Most cataract surgery in the United States is performed by small-incision phacoemulsification with foldable intraocular lens (IOL) implantation on an outpatient basis.
Refractive cataract surgery, including astigmatism management, intraoperative refractive guidance, and specialty IOL implantation, has the potential to reduce a patient's dependence on eyeglasses or contact lenses for distance, intermediate, and near vision.
Femtosecond laser-assisted cataract surgery (FLACS) increases the circularity and centration of the capsulorrhexis and the precision of the corneal incisions. It may also reduce the amount of ultrasonic energy required to remove a cataract.

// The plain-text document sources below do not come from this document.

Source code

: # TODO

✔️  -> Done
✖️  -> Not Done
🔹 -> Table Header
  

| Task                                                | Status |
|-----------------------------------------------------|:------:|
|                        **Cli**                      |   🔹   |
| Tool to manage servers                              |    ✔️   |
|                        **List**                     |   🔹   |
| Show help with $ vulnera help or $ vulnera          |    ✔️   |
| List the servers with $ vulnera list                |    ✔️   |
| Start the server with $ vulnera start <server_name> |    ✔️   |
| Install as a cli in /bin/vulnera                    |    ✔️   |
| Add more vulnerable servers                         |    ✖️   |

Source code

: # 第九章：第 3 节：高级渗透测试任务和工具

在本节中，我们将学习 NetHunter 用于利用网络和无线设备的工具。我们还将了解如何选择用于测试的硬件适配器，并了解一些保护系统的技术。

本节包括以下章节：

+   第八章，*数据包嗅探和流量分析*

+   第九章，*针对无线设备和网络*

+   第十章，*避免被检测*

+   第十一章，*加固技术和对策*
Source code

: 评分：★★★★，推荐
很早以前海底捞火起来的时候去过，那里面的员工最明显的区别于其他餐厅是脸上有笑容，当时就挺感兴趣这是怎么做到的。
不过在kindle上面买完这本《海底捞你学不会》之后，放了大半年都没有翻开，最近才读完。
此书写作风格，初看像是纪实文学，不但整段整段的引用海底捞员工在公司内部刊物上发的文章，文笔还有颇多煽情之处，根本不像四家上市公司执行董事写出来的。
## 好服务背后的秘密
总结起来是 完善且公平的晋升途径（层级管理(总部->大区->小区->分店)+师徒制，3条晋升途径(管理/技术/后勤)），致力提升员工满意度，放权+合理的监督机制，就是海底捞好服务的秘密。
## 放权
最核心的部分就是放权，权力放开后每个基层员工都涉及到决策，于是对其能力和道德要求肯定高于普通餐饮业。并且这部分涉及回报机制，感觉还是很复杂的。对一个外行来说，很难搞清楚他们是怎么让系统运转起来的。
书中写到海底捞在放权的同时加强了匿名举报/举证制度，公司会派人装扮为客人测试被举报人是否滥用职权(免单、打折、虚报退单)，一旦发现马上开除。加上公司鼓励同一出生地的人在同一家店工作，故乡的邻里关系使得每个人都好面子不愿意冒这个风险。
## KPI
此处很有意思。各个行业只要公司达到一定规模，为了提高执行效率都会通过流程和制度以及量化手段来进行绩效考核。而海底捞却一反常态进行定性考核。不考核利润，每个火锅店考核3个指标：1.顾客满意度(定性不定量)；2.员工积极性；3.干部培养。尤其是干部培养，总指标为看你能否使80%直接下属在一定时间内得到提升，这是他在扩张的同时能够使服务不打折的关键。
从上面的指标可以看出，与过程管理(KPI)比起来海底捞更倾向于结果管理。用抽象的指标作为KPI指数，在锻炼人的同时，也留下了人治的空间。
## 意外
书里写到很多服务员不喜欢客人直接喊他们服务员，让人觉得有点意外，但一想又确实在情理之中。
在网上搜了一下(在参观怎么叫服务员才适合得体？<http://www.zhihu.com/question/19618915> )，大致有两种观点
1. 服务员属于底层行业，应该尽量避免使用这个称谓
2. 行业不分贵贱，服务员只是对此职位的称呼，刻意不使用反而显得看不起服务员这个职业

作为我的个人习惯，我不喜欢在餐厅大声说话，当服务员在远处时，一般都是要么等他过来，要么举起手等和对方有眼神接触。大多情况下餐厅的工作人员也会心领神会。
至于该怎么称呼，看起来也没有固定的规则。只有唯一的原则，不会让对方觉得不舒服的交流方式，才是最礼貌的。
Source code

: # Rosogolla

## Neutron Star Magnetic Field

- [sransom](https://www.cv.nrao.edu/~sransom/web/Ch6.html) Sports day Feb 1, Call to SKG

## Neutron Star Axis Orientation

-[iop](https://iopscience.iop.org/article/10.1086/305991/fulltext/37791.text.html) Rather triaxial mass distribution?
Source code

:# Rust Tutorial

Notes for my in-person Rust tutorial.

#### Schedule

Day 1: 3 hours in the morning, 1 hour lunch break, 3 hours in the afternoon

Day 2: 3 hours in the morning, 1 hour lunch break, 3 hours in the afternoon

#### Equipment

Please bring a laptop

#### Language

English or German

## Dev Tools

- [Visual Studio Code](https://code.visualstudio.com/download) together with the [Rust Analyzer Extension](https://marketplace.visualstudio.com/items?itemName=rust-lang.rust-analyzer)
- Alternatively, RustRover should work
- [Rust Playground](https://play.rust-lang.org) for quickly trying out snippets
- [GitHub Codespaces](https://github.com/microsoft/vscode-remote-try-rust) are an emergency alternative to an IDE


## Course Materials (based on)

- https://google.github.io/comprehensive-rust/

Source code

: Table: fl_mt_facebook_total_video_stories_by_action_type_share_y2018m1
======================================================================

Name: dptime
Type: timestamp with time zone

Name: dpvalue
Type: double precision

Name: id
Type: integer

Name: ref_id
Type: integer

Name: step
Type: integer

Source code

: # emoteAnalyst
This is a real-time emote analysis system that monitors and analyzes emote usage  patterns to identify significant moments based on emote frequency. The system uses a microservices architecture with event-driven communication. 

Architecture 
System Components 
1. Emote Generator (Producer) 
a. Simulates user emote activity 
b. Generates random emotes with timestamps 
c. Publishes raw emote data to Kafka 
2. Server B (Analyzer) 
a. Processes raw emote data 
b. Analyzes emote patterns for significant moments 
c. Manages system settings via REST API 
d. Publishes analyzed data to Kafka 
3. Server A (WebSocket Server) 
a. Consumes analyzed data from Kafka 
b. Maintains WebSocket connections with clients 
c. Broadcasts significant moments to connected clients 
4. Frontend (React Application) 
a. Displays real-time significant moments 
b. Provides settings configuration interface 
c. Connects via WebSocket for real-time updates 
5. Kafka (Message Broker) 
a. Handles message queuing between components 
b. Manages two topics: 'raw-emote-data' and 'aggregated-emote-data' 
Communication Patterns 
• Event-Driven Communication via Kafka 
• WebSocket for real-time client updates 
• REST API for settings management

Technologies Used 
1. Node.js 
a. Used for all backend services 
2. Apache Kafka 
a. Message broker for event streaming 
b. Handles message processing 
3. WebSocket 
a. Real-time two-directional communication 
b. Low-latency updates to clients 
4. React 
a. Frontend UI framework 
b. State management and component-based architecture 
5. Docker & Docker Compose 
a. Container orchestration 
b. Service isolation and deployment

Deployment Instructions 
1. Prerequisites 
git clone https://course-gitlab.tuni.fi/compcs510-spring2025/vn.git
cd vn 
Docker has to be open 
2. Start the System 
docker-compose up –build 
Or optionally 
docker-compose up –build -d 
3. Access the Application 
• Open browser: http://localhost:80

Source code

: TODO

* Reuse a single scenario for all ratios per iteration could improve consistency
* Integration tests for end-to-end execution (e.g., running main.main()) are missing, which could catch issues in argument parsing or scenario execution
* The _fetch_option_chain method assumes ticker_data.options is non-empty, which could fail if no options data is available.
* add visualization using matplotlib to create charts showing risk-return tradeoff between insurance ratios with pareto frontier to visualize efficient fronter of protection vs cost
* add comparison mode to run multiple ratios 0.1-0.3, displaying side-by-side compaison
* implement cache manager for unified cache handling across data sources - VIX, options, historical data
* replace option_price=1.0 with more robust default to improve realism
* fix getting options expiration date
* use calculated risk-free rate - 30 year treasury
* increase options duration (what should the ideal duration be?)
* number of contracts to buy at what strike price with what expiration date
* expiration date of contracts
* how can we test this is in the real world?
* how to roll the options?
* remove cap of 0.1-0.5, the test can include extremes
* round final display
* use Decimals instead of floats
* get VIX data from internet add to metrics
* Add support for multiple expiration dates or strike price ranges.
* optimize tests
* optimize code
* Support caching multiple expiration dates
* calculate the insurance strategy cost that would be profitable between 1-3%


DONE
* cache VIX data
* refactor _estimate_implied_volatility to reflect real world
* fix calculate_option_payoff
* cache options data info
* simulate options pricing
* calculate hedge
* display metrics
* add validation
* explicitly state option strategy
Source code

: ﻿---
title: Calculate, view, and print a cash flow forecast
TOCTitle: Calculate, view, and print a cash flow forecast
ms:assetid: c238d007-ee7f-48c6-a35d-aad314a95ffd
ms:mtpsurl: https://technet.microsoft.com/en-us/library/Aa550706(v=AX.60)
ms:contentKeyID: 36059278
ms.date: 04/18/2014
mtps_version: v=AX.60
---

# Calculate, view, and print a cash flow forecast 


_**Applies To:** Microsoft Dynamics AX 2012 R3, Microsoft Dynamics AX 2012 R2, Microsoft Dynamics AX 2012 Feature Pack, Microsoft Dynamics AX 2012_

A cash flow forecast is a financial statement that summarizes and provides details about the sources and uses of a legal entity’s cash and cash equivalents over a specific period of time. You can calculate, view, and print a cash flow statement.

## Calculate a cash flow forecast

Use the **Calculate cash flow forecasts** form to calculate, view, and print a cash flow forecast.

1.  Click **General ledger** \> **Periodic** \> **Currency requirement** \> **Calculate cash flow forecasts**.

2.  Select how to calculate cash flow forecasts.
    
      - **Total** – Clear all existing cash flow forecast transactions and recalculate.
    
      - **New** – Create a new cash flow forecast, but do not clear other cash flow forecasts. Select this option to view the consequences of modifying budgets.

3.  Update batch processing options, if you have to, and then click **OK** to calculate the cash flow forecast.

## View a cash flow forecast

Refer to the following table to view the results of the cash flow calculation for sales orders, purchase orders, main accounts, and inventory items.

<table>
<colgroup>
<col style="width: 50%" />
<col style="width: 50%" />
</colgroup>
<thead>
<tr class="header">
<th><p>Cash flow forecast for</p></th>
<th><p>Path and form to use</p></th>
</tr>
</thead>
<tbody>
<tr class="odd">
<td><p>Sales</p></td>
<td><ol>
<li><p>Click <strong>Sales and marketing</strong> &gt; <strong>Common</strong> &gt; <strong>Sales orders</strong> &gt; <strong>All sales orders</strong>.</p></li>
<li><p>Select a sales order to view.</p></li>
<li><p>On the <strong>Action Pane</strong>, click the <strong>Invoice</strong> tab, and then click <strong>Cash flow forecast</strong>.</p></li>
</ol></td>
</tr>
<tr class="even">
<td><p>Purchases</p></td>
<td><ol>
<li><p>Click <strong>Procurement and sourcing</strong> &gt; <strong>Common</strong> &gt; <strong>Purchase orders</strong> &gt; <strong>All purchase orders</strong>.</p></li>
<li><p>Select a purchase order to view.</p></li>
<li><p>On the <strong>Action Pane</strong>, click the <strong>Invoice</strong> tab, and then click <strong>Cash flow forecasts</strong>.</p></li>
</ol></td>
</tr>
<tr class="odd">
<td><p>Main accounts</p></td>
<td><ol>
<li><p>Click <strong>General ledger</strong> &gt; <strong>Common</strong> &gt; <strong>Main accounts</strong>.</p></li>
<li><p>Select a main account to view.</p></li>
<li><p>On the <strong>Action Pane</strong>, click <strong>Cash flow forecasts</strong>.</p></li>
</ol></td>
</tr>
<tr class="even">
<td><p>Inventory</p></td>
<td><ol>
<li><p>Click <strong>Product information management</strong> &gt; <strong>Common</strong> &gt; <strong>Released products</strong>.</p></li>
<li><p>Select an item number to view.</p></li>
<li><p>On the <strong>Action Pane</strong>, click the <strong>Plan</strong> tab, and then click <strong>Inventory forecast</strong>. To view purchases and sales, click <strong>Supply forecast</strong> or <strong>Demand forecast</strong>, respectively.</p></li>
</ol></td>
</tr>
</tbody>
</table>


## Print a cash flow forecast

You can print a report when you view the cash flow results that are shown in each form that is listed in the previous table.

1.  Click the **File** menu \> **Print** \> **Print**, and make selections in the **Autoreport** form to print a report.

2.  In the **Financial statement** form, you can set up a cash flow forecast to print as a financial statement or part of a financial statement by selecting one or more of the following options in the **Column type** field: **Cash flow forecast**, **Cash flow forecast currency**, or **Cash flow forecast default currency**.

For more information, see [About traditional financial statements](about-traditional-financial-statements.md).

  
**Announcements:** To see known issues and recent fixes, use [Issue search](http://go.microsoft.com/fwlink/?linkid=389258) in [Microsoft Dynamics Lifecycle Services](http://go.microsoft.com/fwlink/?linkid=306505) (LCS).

However, the technology is not yet cost-effective, and the overall risk profile and refractive outcomes have not been shown to be superior to that of standard phacoemulsification.
Topical nonsteroidal anti-inflammatory drugs (NSAIDs) reduce the incidence of early postoperative cystoid macular edema (CME), but a long-term benefit has not been demonstrated.
There is substantial evidence that intracameral antibiotic administration reduces the risk of postoperative bacterial endophthalmitis. Increasing evidence also suggests that topically applied antibiotics do not add to the benefit of intracameral injection.
Minimally invasive glaucoma surgery can enhance the intraocular pressure-lowering effects of cataract surgery in some patients with mild to moderate glaucoma.